That's the moment to which Brown points when asked when he stopped worrying about his knee and knew he could once again be the player he used to be. The Giants' safety collected eight interceptions in a breakout 2012 season and was poised to begin 2013 as a full-time starter when he tore up his knee in a preseason game. After that, he said, he had to re-learn everything.

"You're forced to take a step back, and you have to rebuild your game as you're getting healthier," Brown said before Giants practice Thursday. "There are some things that I excelled at in the past that took a while to get back before I could just break-and-cut, break-and-cut. I had to start off with the little things -- coming downhill, addressing myself like I was going to be in the run game, just basic football patterns rather than going out right away and getting in deep thirds and breaking off. I had to start by making sure I could come to balance, breaking down in the tackling game, shifting one way, shifting the other way, things like that.

"Just a big, gradual process to get back to where I am now."

Where he is now is on the practice field, doing everything he would normally be doing to get ready for a football season if he'd never injured his knee in the first place. Brown said there's extra work that goes on off the field -- he has to do extra leg workouts to make sure to keep the muscles around his left knee strong. But once he's on the field, he said he believes he's able to do everything he used to be able to do.

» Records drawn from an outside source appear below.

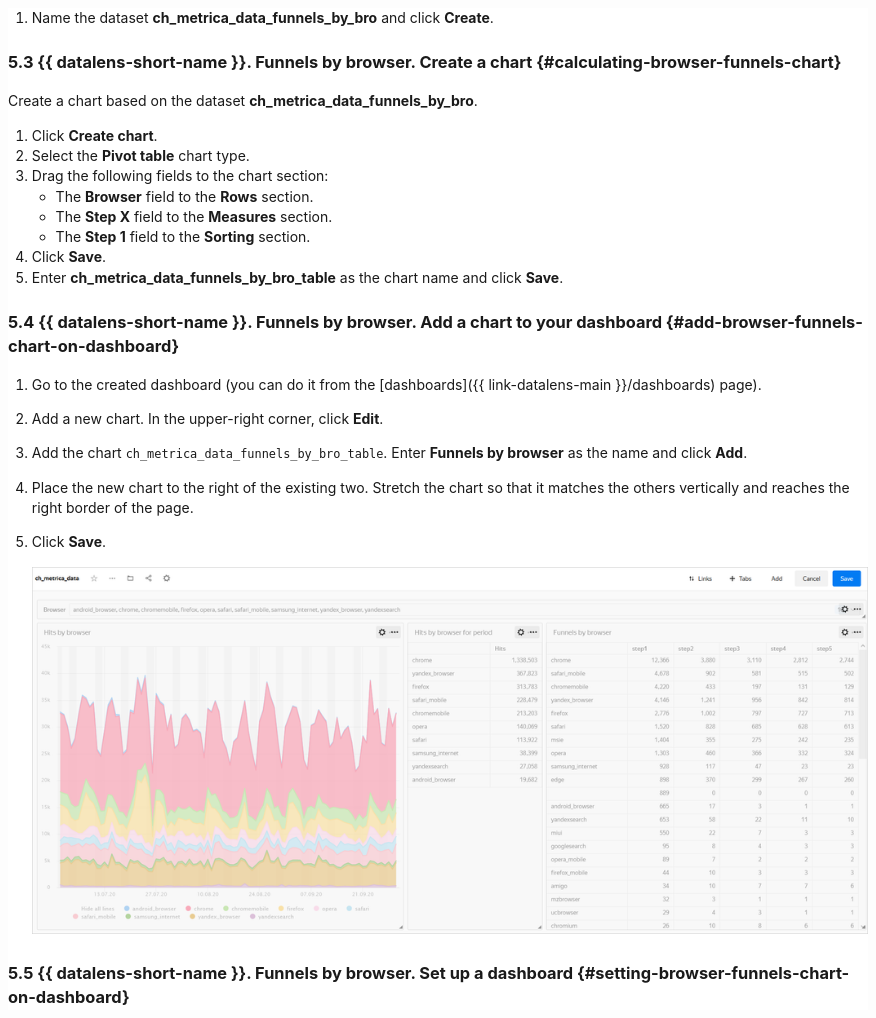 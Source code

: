 1. Name the dataset **ch_metrica_data_funnels_by_bro** and click **Create**.

### 5.3 {{ datalens-short-name }}. Funnels by browser. Create a chart {#calculating-browser-funnels-chart}

Create a chart based on the dataset **ch_metrica_data_funnels_by_bro**.

1. Click **Create chart**.
1. Select the **Pivot table** chart type.
1. Drag the following fields to the chart section:
   * The **Browser** field to the **Rows** section.
   * The **Step X** field to the **Measures** section.
   * The **Step 1** field to the **Sorting** section.
1. Click **Save**.
1. Enter **ch_metrica_data_funnels_by_bro_table** as the chart name and click **Save**.

### 5.4 {{ datalens-short-name }}. Funnels by browser. Add a chart to your dashboard {#add-browser-funnels-chart-on-dashboard}

1. Go to the created dashboard (you can do it from the [dashboards]({{ link-datalens-main }}/dashboards) page).
1. Add a new chart. In the upper-right corner, click **Edit**.
1. Add the chart `ch_metrica_data_funnels_by_bro_table`. Enter **Funnels by browser** as the name and click **Add**.
1. Place the new chart to the right of the existing two. Stretch the chart so that it matches the others vertically and reaches the right border of the page.
1. Click **Save**.

   ![image](../../_assets/datalens/solution-11/18-dashboard-result.png)

### 5.5 {{ datalens-short-name }}. Funnels by browser. Set up a dashboard {#setting-browser-funnels-chart-on-dashboard}

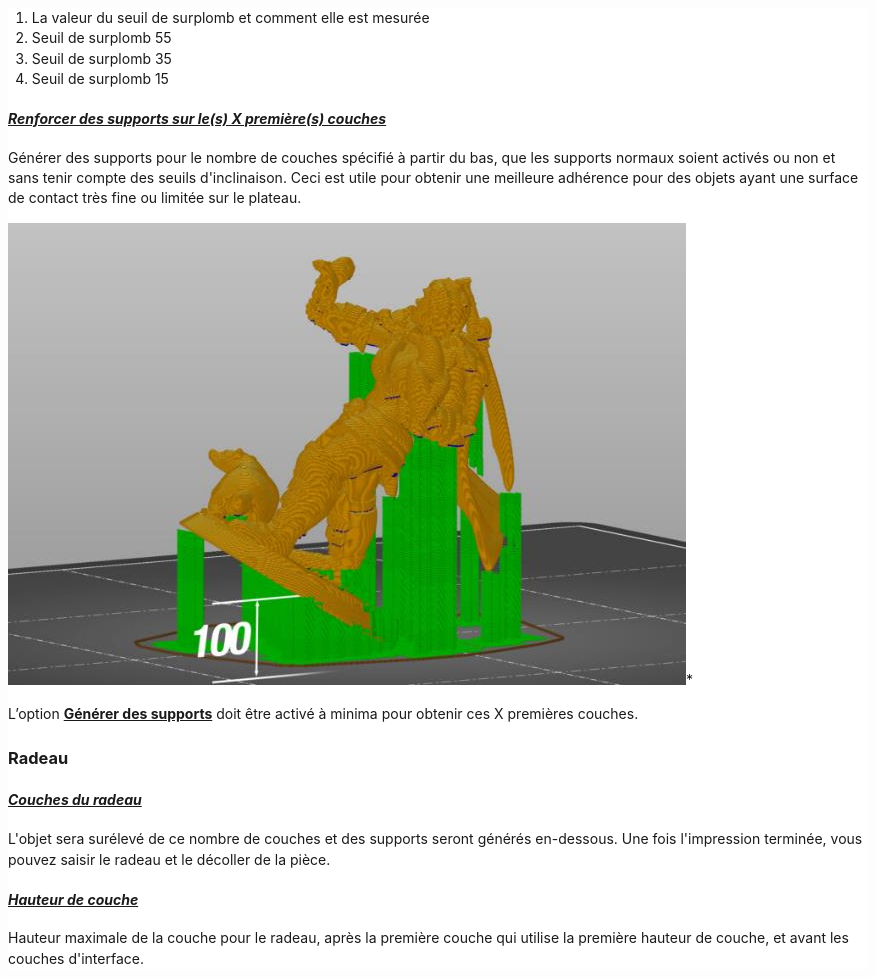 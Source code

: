 1. La valeur du seuil de surplomb et comment elle est mesurée
1. Seuil de surplomb 55
1. Seuil de surplomb 35
1. Seuil de surplomb 15

#### *[Renforcer des supports sur le(s) X première(s) couches](../variable/support_material_enforce_layers.md)*

Générer des supports pour le nombre de couches spécifié à partir du bas, que les supports normaux soient activés ou non et sans tenir compte des seuils d'inclinaison. Ceci est utile pour obtenir une meilleure adhérence pour des objets ayant une surface de contact très fine ou limitée sur le plateau.

![Image : Générer des supports sur les 100 premières couches](./images/098.jpeg)* 


L’option **[Générer des supports](../variable/support_material.md)** doit être activé à minima pour obtenir ces X premières couches.

### Radeau

#### *[Couches du radeau](../variable/raft_layers.md)*

L'objet sera surélevé de ce nombre de couches et des supports seront générés en-dessous. Une fois l'impression terminée, vous pouvez saisir le radeau et le décoller de la pièce.


#### *[Hauteur de couche](../variable/raft_layer_height.md)*

Hauteur maximale de la couche pour le radeau, après la première couche qui utilise la première hauteur de couche, et avant les couches  d'interface.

"He worked really hard," Giants coach Tom Coughlin said. "He was here every day in the summer and throughout the entire offseason. So he's worked hard to get himself back on the field, and the work has obviously paid off. But the process of making him stronger, getting him to the games is still going to be important."

With Will Hill suspended and released, the Giants are a bit thin at safety. Brown and Antrel Rolle project as the starters, with Quintin Demps behind them and a pair of fifth-round picks from the past two seasons -- Cooper Taylor and Nat Berhe -- behind him. If Brown weren't able to play at full strength, the Giants would suddenly have a big problem at the position. Fortunately for them, at this point, he feels as good as ever.

"I'm able to do everything right now," Brown said. "No limitations to anything. I take all the reps that they want me to take and just go out there and do everything I need to do."